Supplied entries START
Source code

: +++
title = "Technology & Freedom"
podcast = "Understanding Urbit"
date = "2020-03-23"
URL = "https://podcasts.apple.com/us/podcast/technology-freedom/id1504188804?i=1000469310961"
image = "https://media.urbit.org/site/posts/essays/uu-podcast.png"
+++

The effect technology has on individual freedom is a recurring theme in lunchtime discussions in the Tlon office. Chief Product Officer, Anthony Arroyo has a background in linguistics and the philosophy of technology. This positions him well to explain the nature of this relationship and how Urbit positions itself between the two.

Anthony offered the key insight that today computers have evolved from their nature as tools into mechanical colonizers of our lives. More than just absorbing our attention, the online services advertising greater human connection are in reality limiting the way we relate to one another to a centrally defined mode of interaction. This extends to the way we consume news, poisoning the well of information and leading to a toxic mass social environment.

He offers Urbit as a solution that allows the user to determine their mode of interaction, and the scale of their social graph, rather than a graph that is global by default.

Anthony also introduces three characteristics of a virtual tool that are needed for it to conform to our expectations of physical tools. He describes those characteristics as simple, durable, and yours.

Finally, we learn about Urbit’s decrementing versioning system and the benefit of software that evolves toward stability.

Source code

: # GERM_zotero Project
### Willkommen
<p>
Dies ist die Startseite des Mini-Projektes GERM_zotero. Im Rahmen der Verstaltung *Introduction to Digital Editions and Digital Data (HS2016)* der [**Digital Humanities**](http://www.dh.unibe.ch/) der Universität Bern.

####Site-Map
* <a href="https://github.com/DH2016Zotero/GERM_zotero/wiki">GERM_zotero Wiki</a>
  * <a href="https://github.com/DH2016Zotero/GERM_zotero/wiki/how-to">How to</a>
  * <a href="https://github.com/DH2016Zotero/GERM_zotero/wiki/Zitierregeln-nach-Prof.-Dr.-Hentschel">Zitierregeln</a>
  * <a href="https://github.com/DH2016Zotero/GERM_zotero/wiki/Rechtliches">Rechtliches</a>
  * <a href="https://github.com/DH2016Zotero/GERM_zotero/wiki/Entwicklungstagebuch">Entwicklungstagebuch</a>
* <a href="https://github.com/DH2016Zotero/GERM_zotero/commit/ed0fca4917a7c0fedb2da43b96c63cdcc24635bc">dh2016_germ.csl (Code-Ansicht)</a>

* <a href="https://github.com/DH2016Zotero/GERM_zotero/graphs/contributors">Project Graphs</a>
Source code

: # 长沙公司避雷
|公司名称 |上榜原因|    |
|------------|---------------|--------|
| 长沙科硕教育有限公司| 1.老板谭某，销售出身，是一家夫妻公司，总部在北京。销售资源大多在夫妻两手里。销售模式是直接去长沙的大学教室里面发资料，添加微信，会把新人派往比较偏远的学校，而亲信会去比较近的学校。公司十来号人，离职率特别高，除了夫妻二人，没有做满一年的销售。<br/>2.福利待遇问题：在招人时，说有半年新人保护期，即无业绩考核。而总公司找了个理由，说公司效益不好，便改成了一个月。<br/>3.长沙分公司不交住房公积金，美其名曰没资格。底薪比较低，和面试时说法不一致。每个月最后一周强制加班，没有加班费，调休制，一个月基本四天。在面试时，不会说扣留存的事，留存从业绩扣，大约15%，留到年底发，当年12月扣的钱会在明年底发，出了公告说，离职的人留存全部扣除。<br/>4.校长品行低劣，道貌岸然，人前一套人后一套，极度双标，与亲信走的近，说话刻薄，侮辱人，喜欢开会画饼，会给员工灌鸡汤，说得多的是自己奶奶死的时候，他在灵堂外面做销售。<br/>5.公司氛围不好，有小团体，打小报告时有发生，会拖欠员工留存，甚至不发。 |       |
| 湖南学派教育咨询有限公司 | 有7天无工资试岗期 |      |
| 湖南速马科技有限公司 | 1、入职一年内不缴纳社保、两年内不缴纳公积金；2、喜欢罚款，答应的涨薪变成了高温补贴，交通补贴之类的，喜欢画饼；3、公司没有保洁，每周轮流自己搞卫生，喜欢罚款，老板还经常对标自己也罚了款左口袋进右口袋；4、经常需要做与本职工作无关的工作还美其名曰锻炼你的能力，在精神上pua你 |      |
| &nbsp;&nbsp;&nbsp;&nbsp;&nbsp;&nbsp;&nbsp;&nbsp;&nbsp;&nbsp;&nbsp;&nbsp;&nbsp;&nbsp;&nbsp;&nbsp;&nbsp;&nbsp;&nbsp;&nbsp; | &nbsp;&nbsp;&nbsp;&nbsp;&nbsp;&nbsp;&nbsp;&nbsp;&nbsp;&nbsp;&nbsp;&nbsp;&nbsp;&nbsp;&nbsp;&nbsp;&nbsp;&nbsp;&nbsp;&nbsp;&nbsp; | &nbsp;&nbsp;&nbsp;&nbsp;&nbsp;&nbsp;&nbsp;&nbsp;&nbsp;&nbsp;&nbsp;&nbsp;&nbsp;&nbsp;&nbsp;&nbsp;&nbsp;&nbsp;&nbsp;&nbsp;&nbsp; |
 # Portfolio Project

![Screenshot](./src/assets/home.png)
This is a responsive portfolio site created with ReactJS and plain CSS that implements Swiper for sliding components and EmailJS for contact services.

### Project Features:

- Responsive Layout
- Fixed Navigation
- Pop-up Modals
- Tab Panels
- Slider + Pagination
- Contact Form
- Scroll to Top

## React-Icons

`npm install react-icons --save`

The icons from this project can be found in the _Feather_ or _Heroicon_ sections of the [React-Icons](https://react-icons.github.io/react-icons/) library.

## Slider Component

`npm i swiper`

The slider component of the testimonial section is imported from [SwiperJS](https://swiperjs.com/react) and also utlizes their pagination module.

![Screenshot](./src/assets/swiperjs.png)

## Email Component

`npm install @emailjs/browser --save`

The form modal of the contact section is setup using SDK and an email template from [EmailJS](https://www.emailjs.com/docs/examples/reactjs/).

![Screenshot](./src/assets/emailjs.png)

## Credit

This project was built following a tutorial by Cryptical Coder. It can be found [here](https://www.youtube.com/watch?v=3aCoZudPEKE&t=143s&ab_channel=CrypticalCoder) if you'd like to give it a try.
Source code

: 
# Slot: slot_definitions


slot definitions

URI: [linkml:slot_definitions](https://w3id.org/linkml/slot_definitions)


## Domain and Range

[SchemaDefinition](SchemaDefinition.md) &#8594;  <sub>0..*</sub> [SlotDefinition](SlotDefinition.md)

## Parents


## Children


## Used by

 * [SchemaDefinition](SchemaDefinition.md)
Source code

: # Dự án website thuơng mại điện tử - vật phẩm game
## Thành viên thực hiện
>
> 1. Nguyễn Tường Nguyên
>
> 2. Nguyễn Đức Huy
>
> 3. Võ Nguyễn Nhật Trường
Supplied entries END
## What this task involves:
The answer must be a word-for-word transcription of every record above.

## Result for this exercise:
Source code

: +++
title = "Technology & Freedom"
podcast = "Understanding Urbit"
date = "2020-03-23"
URL = "https://podcasts.apple.com/us/podcast/technology-freedom/id1504188804?i=1000469310961"
image = "https://media.urbit.org/site/posts/essays/uu-podcast.png"
+++

The effect technology has on individual freedom is a recurring theme in lunchtime discussions in the Tlon office. Chief Product Officer, Anthony Arroyo has a background in linguistics and the philosophy of technology. This positions him well to explain the nature of this relationship and how Urbit positions itself between the two.

Anthony offered the key insight that today computers have evolved from their nature as tools into mechanical colonizers of our lives. More than just absorbing our attention, the online services advertising greater human connection are in reality limiting the way we relate to one another to a centrally defined mode of interaction. This extends to the way we consume news, poisoning the well of information and leading to a toxic mass social environment.

He offers Urbit as a solution that allows the user to determine their mode of interaction, and the scale of their social graph, rather than a graph that is global by default.

Anthony also introduces three characteristics of a virtual tool that are needed for it to conform to our expectations of physical tools. He describes those characteristics as simple, durable, and yours.

Finally, we learn about Urbit’s decrementing versioning system and the benefit of software that evolves toward stability.

Source code

: # GERM_zotero Project
### Willkommen
<p>
Dies ist die Startseite des Mini-Projektes GERM_zotero. Im Rahmen der Verstaltung *Introduction to Digital Editions and Digital Data (HS2016)* der [**Digital Humanities**](http://www.dh.unibe.ch/) der Universität Bern.

####Site-Map
* <a href="https://github.com/DH2016Zotero/GERM_zotero/wiki">GERM_zotero Wiki</a>
  * <a href="https://github.com/DH2016Zotero/GERM_zotero/wiki/how-to">How to</a>
  * <a href="https://github.com/DH2016Zotero/GERM_zotero/wiki/Zitierregeln-nach-Prof.-Dr.-Hentschel">Zitierregeln</a>
  * <a href="https://github.com/DH2016Zotero/GERM_zotero/wiki/Rechtliches">Rechtliches</a>
  * <a href="https://github.com/DH2016Zotero/GERM_zotero/wiki/Entwicklungstagebuch">Entwicklungstagebuch</a>
* <a href="https://github.com/DH2016Zotero/GERM_zotero/commit/ed0fca4917a7c0fedb2da43b96c63cdcc24635bc">dh2016_germ.csl (Code-Ansicht)</a>

* <a href="https://github.com/DH2016Zotero/GERM_zotero/graphs/contributors">Project Graphs</a>
Source code

: # 长沙公司避雷
|公司名称 |上榜原因|    |
|------------|---------------|--------|
| 长沙科硕教育有限公司| 1.老板谭某，销售出身，是一家夫妻公司，总部在北京。销售资源大多在夫妻两手里。销售模式是直接去长沙的大学教室里面发资料，添加微信，会把新人派往比较偏远的学校，而亲信会去比较近的学校。公司十来号人，离职率特别高，除了夫妻二人，没有做满一年的销售。<br/>2.福利待遇问题：在招人时，说有半年新人保护期，即无业绩考核。而总公司找了个理由，说公司效益不好，便改成了一个月。<br/>3.长沙分公司不交住房公积金，美其名曰没资格。底薪比较低，和面试时说法不一致。每个月最后一周强制加班，没有加班费，调休制，一个月基本四天。在面试时，不会说扣留存的事，留存从业绩扣，大约15%，留到年底发，当年12月扣的钱会在明年底发，出了公告说，离职的人留存全部扣除。<br/>4.校长品行低劣，道貌岸然，人前一套人后一套，极度双标，与亲信走的近，说话刻薄，侮辱人，喜欢开会画饼，会给员工灌鸡汤，说得多的是自己奶奶死的时候，他在灵堂外面做销售。<br/>5.公司氛围不好，有小团体，打小报告时有发生，会拖欠员工留存，甚至不发。 |       |
| 湖南学派教育咨询有限公司 | 有7天无工资试岗期 |      |
| 湖南速马科技有限公司 | 1、入职一年内不缴纳社保、两年内不缴纳公积金；2、喜欢罚款，答应的涨薪变成了高温补贴，交通补贴之类的，喜欢画饼；3、公司没有保洁，每周轮流自己搞卫生，喜欢罚款，老板还经常对标自己也罚了款左口袋进右口袋；4、经常需要做与本职工作无关的工作还美其名曰锻炼你的能力，在精神上pua你 |      |
| &nbsp;&nbsp;&nbsp;&nbsp;&nbsp;&nbsp;&nbsp;&nbsp;&nbsp;&nbsp;&nbsp;&nbsp;&nbsp;&nbsp;&nbsp;&nbsp;&nbsp;&nbsp;&nbsp;&nbsp; | &nbsp;&nbsp;&nbsp;&nbsp;&nbsp;&nbsp;&nbsp;&nbsp;&nbsp;&nbsp;&nbsp;&nbsp;&nbsp;&nbsp;&nbsp;&nbsp;&nbsp;&nbsp;&nbsp;&nbsp;&nbsp; | &nbsp;&nbsp;&nbsp;&nbsp;&nbsp;&nbsp;&nbsp;&nbsp;&nbsp;&nbsp;&nbsp;&nbsp;&nbsp;&nbsp;&nbsp;&nbsp;&nbsp;&nbsp;&nbsp;&nbsp;&nbsp; |
 # Portfolio Project

![Screenshot](./src/assets/home.png)
This is a responsive portfolio site created with ReactJS and plain CSS that implements Swiper for sliding components and EmailJS for contact services.

### Project Features:

- Responsive Layout
- Fixed Navigation
- Pop-up Modals
- Tab Panels
- Slider + Pagination
- Contact Form
- Scroll to Top

## React-Icons

`npm install react-icons --save`

The icons from this project can be found in the _Feather_ or _Heroicon_ sections of the [React-Icons](https://react-icons.github.io/react-icons/) library.

## Slider Component

`npm i swiper`

The slider component of the testimonial section is imported from [SwiperJS](https://swiperjs.com/react) and also utlizes their pagination module.

![Screenshot](./src/assets/swiperjs.png)

## Email Component

`npm install @emailjs/browser --save`

The form modal of the contact section is setup using SDK and an email template from [EmailJS](https://www.emailjs.com/docs/examples/reactjs/).

![Screenshot](./src/assets/emailjs.png)

## Credit

This project was built following a tutorial by Cryptical Coder. It can be found [here](https://www.youtube.com/watch?v=3aCoZudPEKE&t=143s&ab_channel=CrypticalCoder) if you'd like to give it a try.
Source code

: 
# Slot: slot_definitions


slot definitions

URI: [linkml:slot_definitions](https://w3id.org/linkml/slot_definitions)


## Domain and Range

[SchemaDefinition](SchemaDefinition.md) &#8594;  <sub>0..*</sub> [SlotDefinition](SlotDefinition.md)

## Parents


## Children


## Used by

 * [SchemaDefinition](SchemaDefinition.md)
Source code

: # Dự án website thuơng mại điện tử - vật phẩm game
## Thành viên thực hiện
>
> 1. Nguyễn Tường Nguyên
>
> 2. Nguyễn Đức Huy
>
> 3. Võ Nguyễn Nhật Trường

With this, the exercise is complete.